大手不動産会社の役員は、これまでどんなところに住んできて、将来どうするつもりなのか。業界のトップランナー3人に聞いた。第2回は大和ハウス工業の能村盛隆・執行役員人事部長――。(全3回)

※本稿は、「プレジデント」(2018年12月3日号)の掲載記事を再編集したものです。

53歳で購入を決意した終の棲家
DATA●兵庫県神戸市●2階建て

■お酒の席で、住み替えを決めた2年前の夏

神戸に家を建てたのは、2016年の夏にわが社の神戸支社長とお酒を飲んだのがきっかけでした。

ふとした話の流れで、「自分もいつかは家を建てたいですね」と呟いたところ、さっそく翌日、支社長自ら土地と建物のプランを持ってきてくれたのです。お酒の勢いの一言でしたが、あの夜がなければ、53歳でこの家を建てることはなかったと思います。

私のこれまでの家の遍歴をお話ししますと、山口県にある一軒家の実家で育ち、就職してすぐは、会社の寮で3年間を過ごしました。結婚してからは西宮にある2DKの賃貸マンションに住み、子どもができて、神戸にできた七十数平米の3LDKの分譲中古マンションを買いました。ところが、その翌年に阪神・淡路大震災が起き、購入時の半額ほどに値崩れしたため、売るに売れず、結局16年までの22年間も、そこに家族4人で住み続けました。

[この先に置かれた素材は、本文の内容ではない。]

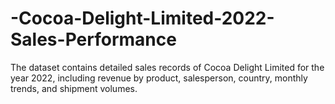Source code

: # -Cocoa-Delight-Limited-2022-Sales-Performance
The dataset contains detailed sales records of Cocoa Delight Limited for the year 2022, including revenue by product, salesperson, country, monthly trends, and shipment volumes.

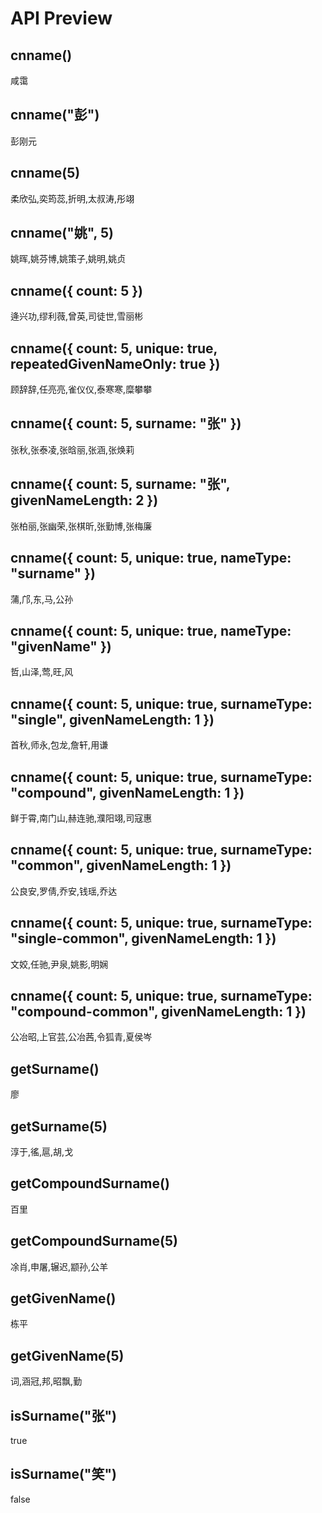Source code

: 
# API Preview

## cnname()

咸霭

## cnname("彭")

彭刚元

## cnname(5)

柔欣弘,奕筠蕊,折明,太叔涛,彤翊

## cnname("姚", 5)

姚晖,姚芬博,姚策子,姚明,姚贞

## cnname({ count: 5 })

逄兴功,缪利薇,曾英,司徒世,雪丽彬

## cnname({ count: 5, unique: true, repeatedGivenNameOnly: true })

顾辞辞,任亮亮,雀仪仪,泰寒寒,糜攀攀

## cnname({ count: 5, surname: "张" })

张秋,张泰凌,张晗丽,张涵,张焕莉

## cnname({ count: 5, surname: "张", givenNameLength: 2 })

张柏丽,张幽荣,张棋昕,张勤博,张梅廉

## cnname({ count: 5, unique: true, nameType: "surname" })

蒲,邝,东,马,公孙

## cnname({ count: 5, unique: true, nameType: "givenName" })

哲,山泽,莺,旺,风

## cnname({ count: 5, unique: true, surnameType: "single", givenNameLength: 1 })

首秋,师永,包龙,詹轩,用谦

## cnname({ count: 5, unique: true, surnameType: "compound", givenNameLength: 1 })

鲜于霄,南门山,赫连驰,濮阳翊,司寇惠

## cnname({ count: 5, unique: true, surnameType: "common", givenNameLength: 1 })

公良安,罗倩,乔安,钱瑶,乔达

## cnname({ count: 5, unique: true, surnameType: "single-common", givenNameLength: 1 })

文姣,任驰,尹泉,姚影,明娴

## cnname({ count: 5, unique: true, surnameType: "compound-common", givenNameLength: 1 })

公冶昭,上官芸,公冶茜,令狐青,夏侯岑

## getSurname()

廖

## getSurname(5)

淳于,徭,扈,胡,戈

## getCompoundSurname()

百里

## getCompoundSurname(5)

凃肖,申屠,辗迟,颛孙,公羊

## getGivenName()

栋平

## getGivenName(5)

词,涵冠,邦,昭飘,勤

## isSurname("张")

true

## isSurname("笑")

false
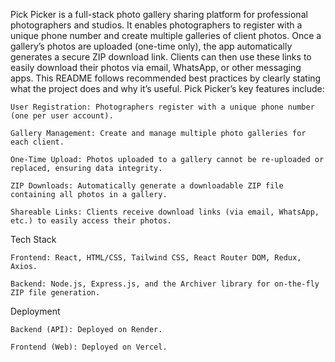 Pick Picker is a full-stack photo gallery sharing platform for professional photographers and studios. It enables photographers to register with a unique phone number and create multiple galleries of client photos. Once a gallery’s photos are uploaded (one-time only), the app automatically generates a secure ZIP download link. Clients can then use these links to easily download their photos via email, WhatsApp, or other messaging apps. This README follows recommended best practices by clearly stating what the project does and why it’s useful.
Pick Picker’s key features include:

    User Registration: Photographers register with a unique phone number (one per user account).

    Gallery Management: Create and manage multiple photo galleries for each client.

    One-Time Upload: Photos uploaded to a gallery cannot be re-uploaded or replaced, ensuring data integrity.

    ZIP Downloads: Automatically generate a downloadable ZIP file containing all photos in a gallery.

    Shareable Links: Clients receive download links (via email, WhatsApp, etc.) to easily access their photos.

Tech Stack

    Frontend: React, HTML/CSS, Tailwind CSS, React Router DOM, Redux, Axios.

    Backend: Node.js, Express.js, and the Archiver library for on-the-fly ZIP file generation.

Deployment

    Backend (API): Deployed on Render.

    Frontend (Web): Deployed on Vercel.
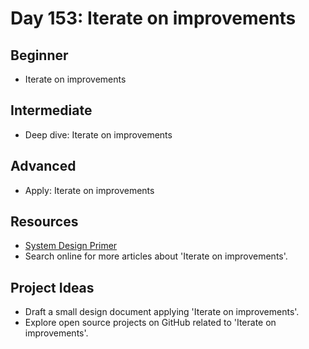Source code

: # Day 153: Iterate on improvements

## Beginner
- Iterate on improvements

## Intermediate
- Deep dive: Iterate on improvements

## Advanced
- Apply: Iterate on improvements

## Resources
- [System Design Primer](https://github.com/donnemartin/system-design-primer/search?q=Iterate+on+improvements)
- Search online for more articles about 'Iterate on improvements'.

## Project Ideas
- Draft a small design document applying 'Iterate on improvements'.
- Explore open source projects on GitHub related to 'Iterate on improvements'.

最近、息子が独立して、娘も19年に大学を卒業するところだったので、「終の棲家」を手に入れるには、ちょうどよいタイミングだったのです。

■妻の意見で狭い家でも広々とした空間に

この家を建てたエリアは比較的土地代が高く、基礎工事を見学したときは「こんなに狭いのか」と少々ガックリきました。しかし、1階の和室のふすまを開けると、リビングダイニングが広々と一望できる構造にするなど、狭くても広々とした空間を感じられる工夫をしていました。そのおかげで、実際に完成した家は、天井も高く狭さを感じない空間になりました。これは、妻の希望を反映した設計です。

写真=iStock.com/Bulgac

また、外観もこだわりました。というのも、周辺の家の壁が白ばかりであったことと、私が膨張色よりも引き締まった色が好きなものですから、外壁は黒に近いグレーにしました。家の前に駐めている自家用車のミニクーパー、趣味で乗っている大排気量のトライアンフ製バイクとも調和する色で、とても気に入っています。明るい外壁に比べて、ダークな外壁のほうが、10~20年が過ぎたときに古びた感じがしないだろうと考えた結果でもありました。

■上棟式では鉄骨に書いた「凡事徹底」

ほかにも、玄関に工夫をこらしました。ふつうわが家ほどの建坪の場合、敷地を最大限に活かすために、目いっぱい土地を利用した設計で家の前面に玄関をつくりますが、あえて玄関を横向きにして奥に配置し、家の脇に8メートルほどの通路を設けました。玄関を前面に置くと、道路に面しているので、出入りのたびにプライベートな空間が外から覗かれてしまいます。横向きの玄関は、設計担当者からの提案でしたが、防犯対策にもなりますし、会社の行き帰りに通路を通るとき、仕事とプライベートのオン・オフの切り替えができて、よかったと感じています。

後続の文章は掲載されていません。